**Exercise objective**. Only the lines from the first line of the data through the line containing "### 2. **Virtual Network (VNet)**" belong in the answer, transcribed exactly; pictures do not.

**Supplied entries**.
========================================================================

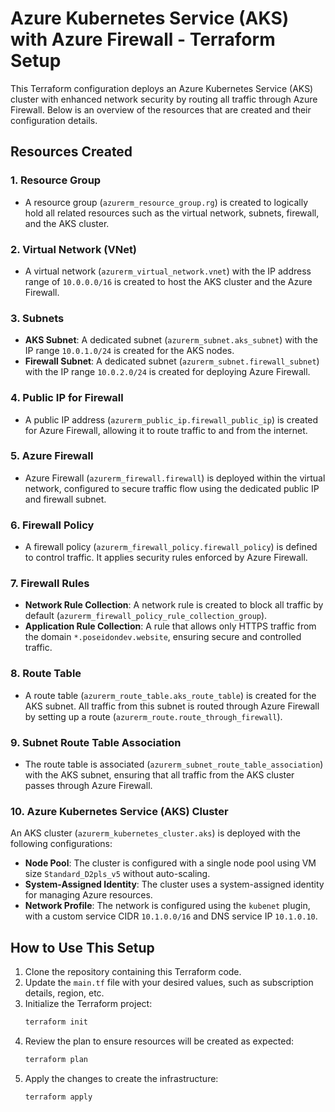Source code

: # Azure Kubernetes Service (AKS) with Azure Firewall - Terraform Setup

This Terraform configuration deploys an Azure Kubernetes Service (AKS) cluster with enhanced network security by routing all traffic through Azure Firewall. Below is an overview of the resources that are created and their configuration details.

## Resources Created

### 1. **Resource Group**
- A resource group (`azurerm_resource_group.rg`) is created to logically hold all related resources such as the virtual network, subnets, firewall, and the AKS cluster.

### 2. **Virtual Network (VNet)**
- A virtual network (`azurerm_virtual_network.vnet`) with the IP address range of `10.0.0.0/16` is created to host the AKS cluster and the Azure Firewall.

### 3. **Subnets**
- **AKS Subnet**: A dedicated subnet (`azurerm_subnet.aks_subnet`) with the IP range `10.0.1.0/24` is created for the AKS nodes.
- **Firewall Subnet**: A dedicated subnet (`azurerm_subnet.firewall_subnet`) with the IP range `10.0.2.0/24` is created for deploying Azure Firewall.

### 4. **Public IP for Firewall**
- A public IP address (`azurerm_public_ip.firewall_public_ip`) is created for Azure Firewall, allowing it to route traffic to and from the internet.

### 5. **Azure Firewall**
- Azure Firewall (`azurerm_firewall.firewall`) is deployed within the virtual network, configured to secure traffic flow using the dedicated public IP and firewall subnet.

### 6. **Firewall Policy**
- A firewall policy (`azurerm_firewall_policy.firewall_policy`) is defined to control traffic. It applies security rules enforced by Azure Firewall.

### 7. **Firewall Rules**
- **Network Rule Collection**: A network rule is created to block all traffic by default (`azurerm_firewall_policy_rule_collection_group`).
- **Application Rule Collection**: A rule that allows only HTTPS traffic from the domain `*.poseidondev.website`, ensuring secure and controlled traffic.

### 8. **Route Table**
- A route table (`azurerm_route_table.aks_route_table`) is created for the AKS subnet. All traffic from this subnet is routed through Azure Firewall by setting up a route (`azurerm_route.route_through_firewall`).

### 9. **Subnet Route Table Association**
- The route table is associated (`azurerm_subnet_route_table_association`) with the AKS subnet, ensuring that all traffic from the AKS cluster passes through Azure Firewall.

### 10. **Azure Kubernetes Service (AKS) Cluster**
An AKS cluster (`azurerm_kubernetes_cluster.aks`) is deployed with the following configurations:
- **Node Pool**: The cluster is configured with a single node pool using VM size `Standard_D2pls_v5` without auto-scaling.
- **System-Assigned Identity**: The cluster uses a system-assigned identity for managing Azure resources.
- **Network Profile**: The network is configured using the `kubenet` plugin, with a custom service CIDR `10.1.0.0/16` and DNS service IP `10.1.0.10`.

## How to Use This Setup

1. Clone the repository containing this Terraform code.
2. Update the `main.tf` file with your desired values, such as subscription details, region, etc.
3. Initialize the Terraform project:
   ```bash
   terraform init
   ```
4. Review the plan to ensure resources will be created as expected:
   ```bash
   terraform plan
   ```
5. Apply the changes to create the infrastructure:
   ```bash
   terraform apply
   ```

========================================================================

**Solution for this task**.
Source code

: # Azure Kubernetes Service (AKS) with Azure Firewall - Terraform Setup

This Terraform configuration deploys an Azure Kubernetes Service (AKS) cluster with enhanced network security by routing all traffic through Azure Firewall. Below is an overview of the resources that are created and their configuration details.

## Resources Created

### 1. **Resource Group**
- A resource group (`azurerm_resource_group.rg`) is created to logically hold all related resources such as the virtual network, subnets, firewall, and the AKS cluster.

### 2. **Virtual Network (VNet)**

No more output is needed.